# Notebook 18: The Bootstrap 
***

We'll need Numpy, Matplotlib, Pandas, and scipy.stats for this notebook, so let's load them. 

In [None]:
import numpy as np 
from scipy import stats
import pandas as pd 
import matplotlib.pyplot as plt 
%matplotlib inline

### Exercise 1 - Bootstrapped Confidence Intervals for the Mean 
*** 

In this exercise you will experiment with empirical bootstrap techniques to compute confidence intervals the mean of the exponential distribution with parameter $\lambda = 5$.  
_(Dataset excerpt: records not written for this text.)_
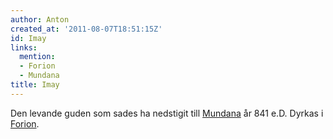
 ```yaml
---
author: Anton
created_at: '2011-08-07T18:51:15Z'
id: Imay
links:
  mention:
  - Forion
  - Mundana
title: Imay
---
```


Den levande guden som sades ha nedstigit till [Mundana] år 841 e.D. Dyrkas i [Forion].

  [Mundana]: Mundana
  [Forion]: Forion

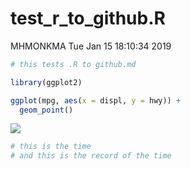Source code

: test\_r\_to\_github.R
================
MHMONKMA
Tue Jan 15 18:10:34 2019

``` r
# this tests .R to github.md

library(ggplot2)

ggplot(mpg, aes(x = displ, y = hwy)) +
  geom_point()
```

![](test_r_to_github_files/figure-gfm/unnamed-chunk-1-1.png)<!-- -->

``` r
# this is the time
# and this is the record of the time
```
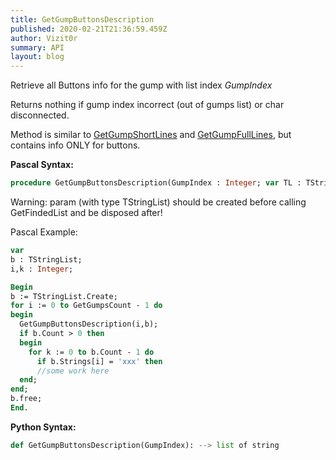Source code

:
 ```yaml
---
title: GetGumpButtonsDescription
published: 2020-02-21T21:36:59.459Z
author: Vizit0r
summary: API
layout: blog
---
```


 

Retrieve all Buttons info for the gump with list index *GumpIndex*

Returns nothing if gump index incorrect (out of gumps list) or char disconnected.

Method is similar to [GetGumpShortLines](../GetGumpShortLines) and [GetGumpFullLines](../GetGumpFullLines), but contains info ONLY for buttons.

**Pascal Syntax:**

```pascal
procedure GetGumpButtonsDescription(GumpIndex : Integer; var TL : TStringList);
```
Warning: param (with type TStringList) should be created before calling GetFindedList and be disposed after!  

Pascal Example:
```pascal
var 
b : TStringList; 
i,k : Integer; 

Begin 
b := TStringList.Create; 
for i := 0 to GetGumpsCount - 1 do 
begin  
  GetGumpButtonsDescription(i,b); 
  if b.Count > 0 then
  begin
    for k := 0 to b.Count - 1 do   
      if b.Strings[i] = 'xxx' then
      //some work here  
  end; 
end;
b.free; 
End.
```

**Python Syntax:**
```python
def GetGumpButtonsDescription(GumpIndex): --> list of string
```
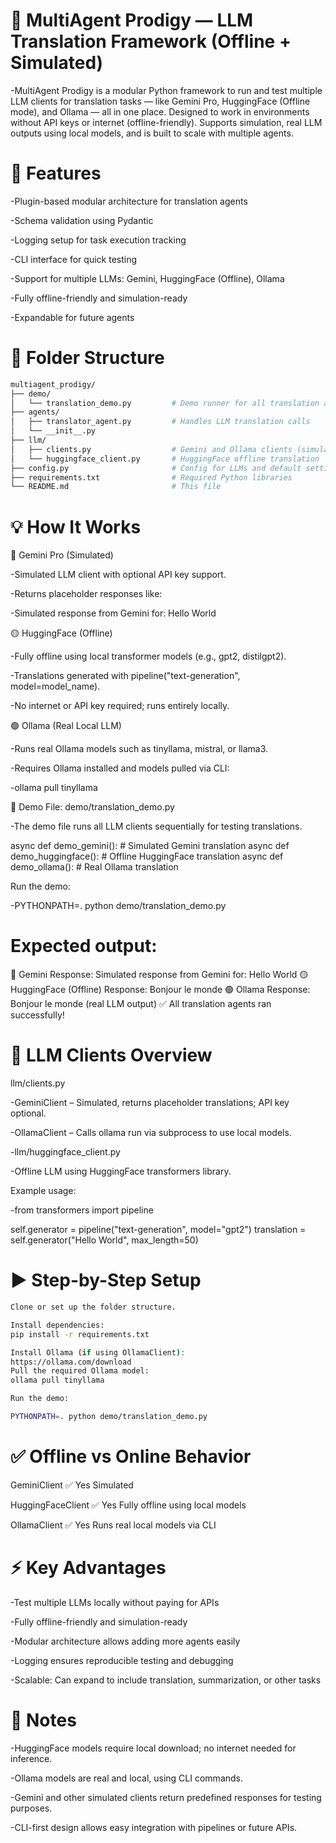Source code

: # 🧠 MultiAgent Prodigy — LLM Translation Framework (Offline + Simulated)

-MultiAgent Prodigy is a modular Python framework to run and test multiple LLM clients for translation tasks — like Gemini Pro, HuggingFace (Offline mode), and Ollama — all in one place. Designed to work in environments without API keys or internet (offline-friendly). Supports simulation, real LLM outputs using local models, and is built to scale with multiple agents.

# 🚀 Features

-Plugin-based modular architecture for translation agents

-Schema validation using Pydantic

-Logging setup for task execution tracking

-CLI interface for quick testing

-Support for multiple LLMs: Gemini, HuggingFace (Offline), Ollama

-Fully offline-friendly and simulation-ready

-Expandable for future agents

# 📁 Folder Structure
```bash
multiagent_prodigy/
├── demo/
│   └── translation_demo.py         # Demo runner for all translation agents
├── agents/
│   ├── translator_agent.py         # Handles LLM translation calls
│   └── __init__.py
├── llm/
│   ├── clients.py                  # Gemini and Ollama clients (simulated/real)
│   └── huggingface_client.py       # HuggingFace offline translation
├── config.py                       # Config for LLMs and default settings
├── requirements.txt                # Required Python libraries
└── README.md                       # This file
```
# 💡 How It Works
🔷 Gemini Pro (Simulated)

-Simulated LLM client with optional API key support.

-Returns placeholder responses like:

-Simulated response from Gemini for: Hello World

🟡 HuggingFace (Offline)

-Fully offline using local transformer models (e.g., gpt2, distilgpt2).

-Translations generated with pipeline("text-generation", model=model_name).

-No internet or API key required; runs entirely locally.

🟢 Ollama (Real Local LLM)

-Runs real Ollama models such as tinyllama, mistral, or llama3.

-Requires Ollama installed and models pulled via CLI:

-ollama pull tinyllama

🧪 Demo File: demo/translation_demo.py

-The demo file runs all LLM clients sequentially for testing translations.

async def demo_gemini():       # Simulated Gemini translation
async def demo_huggingface():  # Offline HuggingFace translation
async def demo_ollama():       # Real Ollama translation


Run the demo:

-PYTHONPATH=. python demo/translation_demo.py


# Expected output:

🔷 Gemini Response: Simulated response from Gemini for: Hello World
🟡 HuggingFace (Offline) Response: Bonjour le monde
🟢 Ollama Response: Bonjour le monde (real LLM output)
✅ All translation agents ran successfully!

# 🧠 LLM Clients Overview
llm/clients.py

-GeminiClient – Simulated, returns placeholder translations; API key optional.

-OllamaClient – Calls ollama run via subprocess to use local models.

-llm/huggingface_client.py

-Offline LLM using HuggingFace transformers library.

Example usage:

-from transformers import pipeline

self.generator = pipeline("text-generation", model="gpt2")
translation = self.generator("Hello World", max_length=50)

# ▶️ Step-by-Step Setup
```bash
Clone or set up the folder structure.

Install dependencies:
pip install -r requirements.txt

Install Ollama (if using OllamaClient):
https://ollama.com/download
Pull the required Ollama model:
ollama pull tinyllama

Run the demo:

PYTHONPATH=. python demo/translation_demo.py
```
# ✅ Offline vs Online Behavior

GeminiClient	✅ Yes	Simulated 

HuggingFaceClient	✅ Yes	Fully offline using local models

OllamaClient	✅ Yes	Runs real local models via CLI

# ⚡ Key Advantages

-Test multiple LLMs locally without paying for APIs

-Fully offline-friendly and simulation-ready

-Modular architecture allows adding more agents easily

-Logging ensures reproducible testing and debugging

-Scalable: Can expand to include translation, summarization, or other tasks

# 📌 Notes

-HuggingFace models require local download; no internet needed for inference.

-Ollama models are real and local, using CLI commands.

-Gemini and other simulated clients return predefined responses for testing purposes.

-CLI-first design allows easy integration with pipelines or future APIs.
**Part A**: Write down the expected value, variance, and standard deviation of $X \sim Exp(5)$.  You can look them up on [Wiki](https://en.wikipedia.org/wiki/Exponential_distribution) if you need to. 

**Part B**: The variable $\texttt{sample}$ below consists of $500$ samples from $Exp(5)$.  Complete the function bootstrapped_mean below, to draw at least $5000$ bootstrapped resamples (with replacement) from the empirical distribution defined by $\texttt{sample}$ and compute a bootstrapped confidence interval for the mean at the 95% confidence level.  

In [None]:
sample = np.random.exponential(1/5, size=500)

In [None]:
def bootstrapped_mean(sample, num_boots=5000):
    
    CI = np.array([0,1]) # This is terrible! Your code should replace this with a real calculation.
    
    return CI 
    
bootstrapped_mean(sample)

**Part C**: Use the sample mean of $\texttt{sample}$ and the known standard deviation of the distribution to compute a traditional 95% confidence interval for the mean of the distribution.  Compare your traditional confidence interval to the bootstrapped confidence interval returned by your code. 

**Part D**: Modify the code you wrote in **Part B** to also plot a histogram of the boostrapped sample means along with some graphical representation of the calculated confidence interval. 

### Exercise 2 - Bootstrapped Confidence Intervals for the Variance
*** 

In this exercise you will experiment with empirical bootstrap techniques to compute confidence intervals for various statistics of the variance of the exponential distribution with parameter $\lambda = 5$.  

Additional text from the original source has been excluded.